Memmingen, Germany — On an unusually hot day in southern Germany, engineers scurried around ZF Friedrichshafen's test track here to demonstrate one of the biggest potential game-changers in automotive safety in a long time.
The external airbag.
For three decades, automakers, suppliers and consumers have been blithely accepting of a neatly concealed technology that explodes into action inside a speeding vehicle to prevent passengers' bodies and heads from smashing into hard surfaces in a crash. Since the 1990s, the airbag has proliferated from steering columns to seats, side pillars and elsewhere to counteract the Physics 101 laws of motion.
Now, ZF is making a pitch that all of that is no longer enough.
Those devices react to being hit. ZF's new airbag deploys when it predicts a hit is coming and aims to prevent the impact from delivering the full blow. And to do that, a whole list of advanced technologies is coming into play.
"We have been working on this for some time," said Norbert Kagerer, ZF's senior vice president for integrated safety. "But in the past, we didn't have the technology that we needed."
How ZF arrived at this point is a testament to what has been going on all over the world's supply base. ZF is a privately owned German giant with 2018 revenue of $41.5 billion. Only a few years ago, it was primarily engaged in making such hardcore 20th-century parts as axles, transmissions and brakes.
Over the past four years, ZF has been transforming into a purveyor of advanced technologies. In 2015, it bought the U.S. airbag and safety company TRW Automotive for $13.5 billion. It has acquired all or pieces of technology companies that know how to see in the dark, weave radar into safety systems, monitor vehicle passenger movement and analyze and fuse data from different sources.
And how to predict a crash.
Prediction instead of reaction
Last month in Memmingen, ZF's crew was trying, with the seriousness of a rocket-launch team, to ram a lightweight dummy car into the side of a speeding remote-controlled Opel Insignia wagon at a precise spot in a mock intersection.
It took a few tries.
The dummy car and the Opel were not ending up in the right spot at the right time. As the engineers set up the simulated crash a second time and then a third, ZF executives cleared their throats and issued apologies and requests for understanding that r&d is a science of laboratory precision and engineering persistence.

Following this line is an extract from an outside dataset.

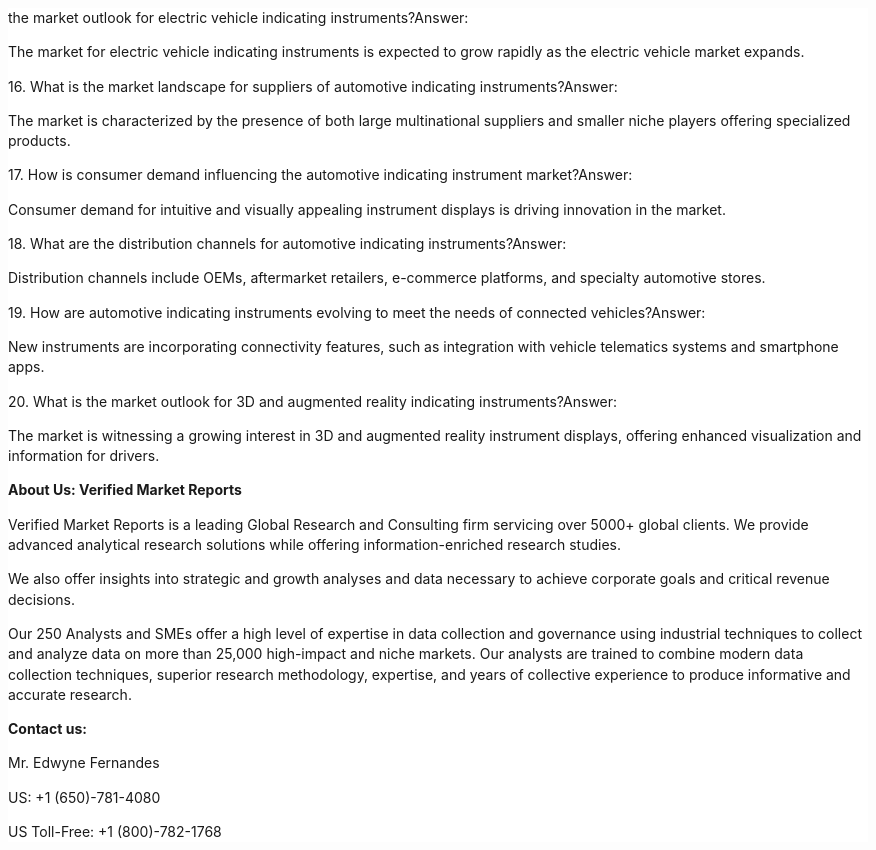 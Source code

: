 the market outlook for electric vehicle indicating instruments?Answer: <p>The market for electric vehicle indicating instruments is expected to grow rapidly as the electric vehicle market expands.</p>16. What is the market landscape for suppliers of automotive indicating instruments?Answer: <p>The market is characterized by the presence of both large multinational suppliers and smaller niche players offering specialized products.</p>17. How is consumer demand influencing the automotive indicating instrument market?Answer: <p>Consumer demand for intuitive and visually appealing instrument displays is driving innovation in the market.</p>18. What are the distribution channels for automotive indicating instruments?Answer: <p>Distribution channels include OEMs, aftermarket retailers, e-commerce platforms, and specialty automotive stores.</p>19. How are automotive indicating instruments evolving to meet the needs of connected vehicles?Answer: <p>New instruments are incorporating connectivity features, such as integration with vehicle telematics systems and smartphone apps.</p>20. What is the market outlook for 3D and augmented reality indicating instruments?Answer: <p>The market is witnessing a growing interest in 3D and augmented reality instrument displays, offering enhanced visualization and information for drivers.</p></h3><p id="" class=""><strong>About Us: Verified Market Reports</strong></p><p id="" class="">Verified Market Reports is a leading Global Research and Consulting firm servicing over 5000+ global clients. We provide advanced analytical research solutions while offering information-enriched research studies.</p><p id="" class="">We also offer insights into strategic and growth analyses and data necessary to achieve corporate goals and critical revenue decisions.</p><p id="" class="">Our 250 Analysts and SMEs offer a high level of expertise in data collection and governance using industrial techniques to collect and analyze data on more than 25,000 high-impact and niche markets. Our analysts are trained to combine modern data collection techniques, superior research methodology, expertise, and years of collective experience to produce informative and accurate research.</p><p id="" class=""><strong>Contact us:</strong></p><p id="" class="">Mr. Edwyne Fernandes</p><p id="" class="">US: +1 (650)-781-4080</p><p id="" class="">US Toll-Free: +1 (800)-782-1768</p>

Then, it happened: A dummy car rushing into the side of the fast-moving, empty Opel triggered an airbag detonation on the Opel that was nothing like the thousands of airbag deployments that go off every year in the real world of driving.
ZF's external airbag didn't react after an impact. It correctly predicted it. Instead of exploding like a shotgun when metal hit metal, it detonated milliseconds before contact. And that heralds a new age in automotive safety.
"The exterior airbag is a whole new frontier for the industry," said Scott Upham, CEO of Valient Market Research in Downington, Pa., and a consultant, executive and market forecaster in vehicle safety systems for decades. "It is predictive crash sensing, and that's a cornerstone for autonomous vehicles in the future."
ZF's executives are fully aware of the implications of their creation. But they say the exterior airbag — which they call Proactive Side Impact Protection — has a more urgent role in the here and now: The company simply wants to help create a safer automobile.
Indeed, in designing the system, ZF could have put the outside bags anywhere around the body of the vehicle — in the front bumpers, in the vehicle corners, in the rear. But it sees huge benefits in reducing the severity of side-impact crashes, Kagerer said. Interior airbags are often placed inside plastic trim, such as instrument panels and pillars, which are designed to break open when needed. Exterior fascias likely would also be engineered to fit any new airbags.
"More than a third of all vehicle fatalities occur in side collisions," he told Automotive News at ZF headquarters in Friedrichshafen, a picture-postcard town near Germany's border with Switzerland. "That's a very large area of safety that urgently needs to be addressed by the industry."